(REQUIRED ACTION):
The lines to copy are those in the records below that hold the word "ordered".

——————————

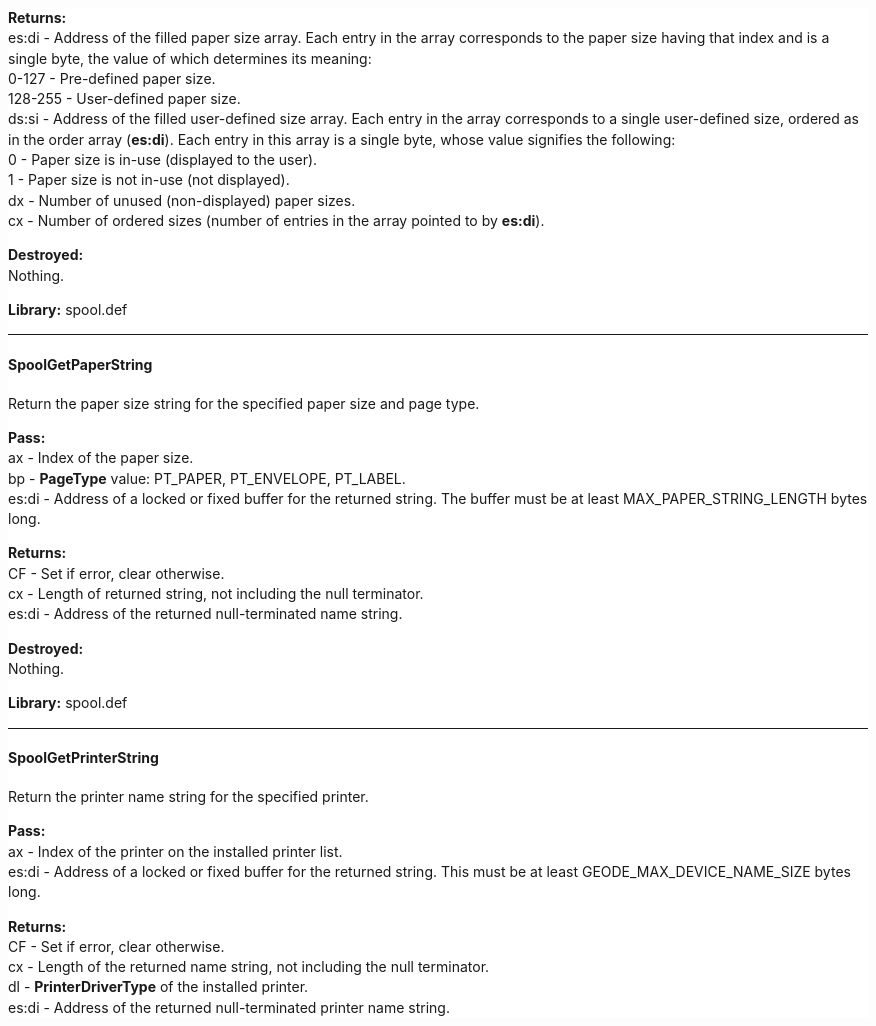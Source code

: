 **Returns:**  
es:di - Address of the filled paper size array. Each entry in the array 
corresponds to the paper size having that index and is a 
single byte, the value of which determines its meaning:  
0-127 - Pre-defined paper size.  
128-255 - User-defined paper size.  
ds:si - Address of the filled user-defined size array. Each entry in the 
array corresponds to a single user-defined size, ordered as in 
the order array (**es:di**). Each entry in this array is a single 
byte, whose value signifies the following:  
0 - Paper size is in-use (displayed to the user).  
1 - Paper size is not in-use (not displayed).  
dx - Number of unused (non-displayed) paper sizes.  
cx - Number of ordered sizes (number of entries in the array 
pointed to by **es:di**).

**Destroyed:**  
Nothing.

**Library:** spool.def

----------
#### SpoolGetPaperString
Return the paper size string for the specified paper size and page type.

**Pass:**  
ax - Index of the paper size.  
bp - **PageType** value: PT_PAPER, PT_ENVELOPE, PT_LABEL.  
es:di - Address of a locked or fixed buffer for the returned string. 
The buffer must be at least MAX_PAPER_STRING_LENGTH 
bytes long.

**Returns:**  
CF - Set if error, clear otherwise.  
cx - Length of returned string, not including the null terminator.  
es:di - Address of the returned null-terminated name string.

**Destroyed:**  
Nothing.

**Library:** spool.def

----------
#### SpoolGetPrinterString
Return the printer name string for the specified printer.

**Pass:**  
ax - Index of the printer on the installed printer list.  
es:di - Address of a locked or fixed buffer for the returned string. 
This must be at least GEODE_MAX_DEVICE_NAME_SIZE 
bytes long.

**Returns:**  
CF - Set if error, clear otherwise.  
cx - Length of the returned name string, not including the null 
terminator.  
dl - **PrinterDriverType** of the installed printer.  
es:di - Address of the returned null-terminated printer name string.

——————————

(SOLUTION TO THIS PROBLEM):
array corresponds to a single user-defined size, ordered as in 
cx - Number of ordered sizes (number of entries in the array 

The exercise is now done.